Renal and urinary disorders

Not known: Interstitial nephritis, crystalluria^8 (including acute kidney injury).

^1 See section "Special warnings and precautions for use".
^2 See section "Special warnings and precautions for use".
^3 Nausea is more frequently associated with higher oral doses of the medicinal product. Gastrointestinal reactions may be reduced in severity by taking Augmentin with food.
^4 Includes pseudomembranous colitis and haemorrhagic colitis (see section "Special warnings and precautions for use").
^5 Mild elevations in AST and/or ALT levels have been more frequently observed in patients receiving beta-lactam antibiotics, but the clinical significance of these findings is unknown.
^6 These events have been observed with other penicillin and cephalosporin antibiotics (see section "Special warnings and precautions for use").
^7 If hypersensitivity reactions (dermatitis) occur, the medicinal product should be discontinued (see section "Special warnings and precautions for use").
^8 See section "Overdose".
^9 See section "Special warnings and precautions for use".
^10 See sections "Contraindications" and "Special warnings and precautions for use".

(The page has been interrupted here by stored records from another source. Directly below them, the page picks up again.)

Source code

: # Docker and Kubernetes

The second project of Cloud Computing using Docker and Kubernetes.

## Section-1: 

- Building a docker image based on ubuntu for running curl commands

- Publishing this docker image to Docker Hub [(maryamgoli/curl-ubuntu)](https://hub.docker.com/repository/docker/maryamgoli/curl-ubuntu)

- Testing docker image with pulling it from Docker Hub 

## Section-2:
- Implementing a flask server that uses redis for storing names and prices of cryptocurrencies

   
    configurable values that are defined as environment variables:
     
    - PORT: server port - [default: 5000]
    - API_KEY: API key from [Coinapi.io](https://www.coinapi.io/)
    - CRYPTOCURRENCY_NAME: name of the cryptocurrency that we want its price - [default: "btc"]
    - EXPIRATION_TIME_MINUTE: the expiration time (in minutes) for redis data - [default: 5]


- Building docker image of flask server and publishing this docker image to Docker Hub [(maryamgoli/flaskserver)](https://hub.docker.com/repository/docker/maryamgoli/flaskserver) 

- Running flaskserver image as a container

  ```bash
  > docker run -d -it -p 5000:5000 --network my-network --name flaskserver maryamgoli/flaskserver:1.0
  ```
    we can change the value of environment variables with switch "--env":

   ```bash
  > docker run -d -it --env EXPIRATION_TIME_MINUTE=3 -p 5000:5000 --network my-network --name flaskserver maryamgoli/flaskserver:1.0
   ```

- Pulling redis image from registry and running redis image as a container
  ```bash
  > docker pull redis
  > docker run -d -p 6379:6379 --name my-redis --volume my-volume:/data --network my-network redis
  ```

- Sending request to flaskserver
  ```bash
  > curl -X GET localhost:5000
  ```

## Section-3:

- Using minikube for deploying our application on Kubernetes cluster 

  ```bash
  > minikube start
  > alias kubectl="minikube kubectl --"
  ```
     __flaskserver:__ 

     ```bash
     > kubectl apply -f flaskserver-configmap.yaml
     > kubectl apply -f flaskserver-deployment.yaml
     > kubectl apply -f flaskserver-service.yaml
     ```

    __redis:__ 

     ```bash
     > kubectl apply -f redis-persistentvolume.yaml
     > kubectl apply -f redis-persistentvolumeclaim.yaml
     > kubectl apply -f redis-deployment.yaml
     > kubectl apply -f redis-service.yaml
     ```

Shelf life. 3 years. After opening the package – 30 days.

Storage conditions. Store at temperatures not exceeding 25 °C in the original packaging. Keep out of the reach and sight of children.

Packaging. 7 tablets per blister; 1 blister contained in an aluminium foil sachet with a desiccant packet; 2 sachets per cardboard box.

Prescription category. Prescription only.

Manufacturer.

SmithKline Beecham Pharmaceuticals, United Kingdom.

Manufacturer's address and place of business.

SmithKline Beecham Pharmaceuticals, Clarendon Road, Worthing, BN14 8QH, United Kingdom.